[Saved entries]
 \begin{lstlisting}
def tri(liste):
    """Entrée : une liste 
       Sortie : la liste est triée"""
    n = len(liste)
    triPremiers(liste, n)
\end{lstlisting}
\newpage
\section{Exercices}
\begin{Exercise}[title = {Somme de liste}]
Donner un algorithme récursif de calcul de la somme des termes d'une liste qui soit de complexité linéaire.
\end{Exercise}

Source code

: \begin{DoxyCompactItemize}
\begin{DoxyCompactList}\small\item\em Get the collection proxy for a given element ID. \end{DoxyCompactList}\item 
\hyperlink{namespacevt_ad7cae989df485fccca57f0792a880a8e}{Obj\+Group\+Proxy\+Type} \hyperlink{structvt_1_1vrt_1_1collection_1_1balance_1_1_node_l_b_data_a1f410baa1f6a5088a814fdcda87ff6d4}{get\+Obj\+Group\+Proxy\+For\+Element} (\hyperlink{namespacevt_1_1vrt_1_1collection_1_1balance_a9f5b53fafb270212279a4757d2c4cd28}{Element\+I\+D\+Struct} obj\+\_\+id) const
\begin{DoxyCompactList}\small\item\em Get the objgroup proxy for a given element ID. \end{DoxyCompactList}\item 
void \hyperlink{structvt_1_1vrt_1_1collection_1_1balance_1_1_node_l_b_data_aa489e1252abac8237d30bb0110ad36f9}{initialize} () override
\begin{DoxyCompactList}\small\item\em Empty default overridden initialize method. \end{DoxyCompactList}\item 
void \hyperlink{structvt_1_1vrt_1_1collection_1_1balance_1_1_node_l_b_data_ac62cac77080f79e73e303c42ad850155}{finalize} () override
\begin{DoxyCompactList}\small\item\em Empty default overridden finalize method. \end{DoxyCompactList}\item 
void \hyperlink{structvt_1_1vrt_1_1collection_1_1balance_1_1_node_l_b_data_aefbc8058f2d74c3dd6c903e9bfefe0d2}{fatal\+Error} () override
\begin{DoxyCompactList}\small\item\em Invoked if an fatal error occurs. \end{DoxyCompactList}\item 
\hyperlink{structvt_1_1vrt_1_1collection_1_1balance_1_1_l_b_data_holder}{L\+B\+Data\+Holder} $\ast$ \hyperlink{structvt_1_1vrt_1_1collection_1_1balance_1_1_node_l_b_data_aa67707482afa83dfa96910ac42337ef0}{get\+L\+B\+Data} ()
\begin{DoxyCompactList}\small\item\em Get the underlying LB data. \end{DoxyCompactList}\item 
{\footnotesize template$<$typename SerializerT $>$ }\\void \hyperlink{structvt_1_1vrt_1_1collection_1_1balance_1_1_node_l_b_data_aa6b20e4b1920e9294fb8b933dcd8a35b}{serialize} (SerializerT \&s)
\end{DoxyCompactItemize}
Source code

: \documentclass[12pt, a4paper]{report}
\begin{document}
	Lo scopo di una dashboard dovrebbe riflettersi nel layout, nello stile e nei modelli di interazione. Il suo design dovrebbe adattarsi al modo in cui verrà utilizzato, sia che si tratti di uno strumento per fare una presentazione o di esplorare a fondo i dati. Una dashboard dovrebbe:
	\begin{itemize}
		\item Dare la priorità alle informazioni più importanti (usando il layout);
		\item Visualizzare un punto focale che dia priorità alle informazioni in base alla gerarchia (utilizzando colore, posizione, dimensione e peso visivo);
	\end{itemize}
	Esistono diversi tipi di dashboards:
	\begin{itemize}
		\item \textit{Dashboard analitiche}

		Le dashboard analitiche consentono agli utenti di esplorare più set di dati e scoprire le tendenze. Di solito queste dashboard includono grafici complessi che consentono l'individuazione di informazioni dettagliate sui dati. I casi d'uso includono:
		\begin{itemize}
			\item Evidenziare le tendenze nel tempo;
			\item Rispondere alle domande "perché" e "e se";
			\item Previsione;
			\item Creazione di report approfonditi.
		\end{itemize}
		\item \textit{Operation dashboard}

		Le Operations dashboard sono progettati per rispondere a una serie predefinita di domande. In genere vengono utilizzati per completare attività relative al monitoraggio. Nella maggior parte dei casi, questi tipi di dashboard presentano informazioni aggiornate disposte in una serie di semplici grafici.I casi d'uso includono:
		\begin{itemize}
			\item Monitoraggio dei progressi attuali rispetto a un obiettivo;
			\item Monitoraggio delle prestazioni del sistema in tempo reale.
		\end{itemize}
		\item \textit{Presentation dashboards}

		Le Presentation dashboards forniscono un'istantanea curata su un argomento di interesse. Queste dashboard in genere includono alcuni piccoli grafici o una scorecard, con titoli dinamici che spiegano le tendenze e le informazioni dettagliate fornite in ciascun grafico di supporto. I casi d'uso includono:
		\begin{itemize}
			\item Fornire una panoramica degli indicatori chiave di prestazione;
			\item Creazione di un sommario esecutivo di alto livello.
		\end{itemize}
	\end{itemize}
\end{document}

● **Aim of the exercise**
Report the number of lines, in the entries above, that contain the word "tipi", without any other text.

● **Written answer**
2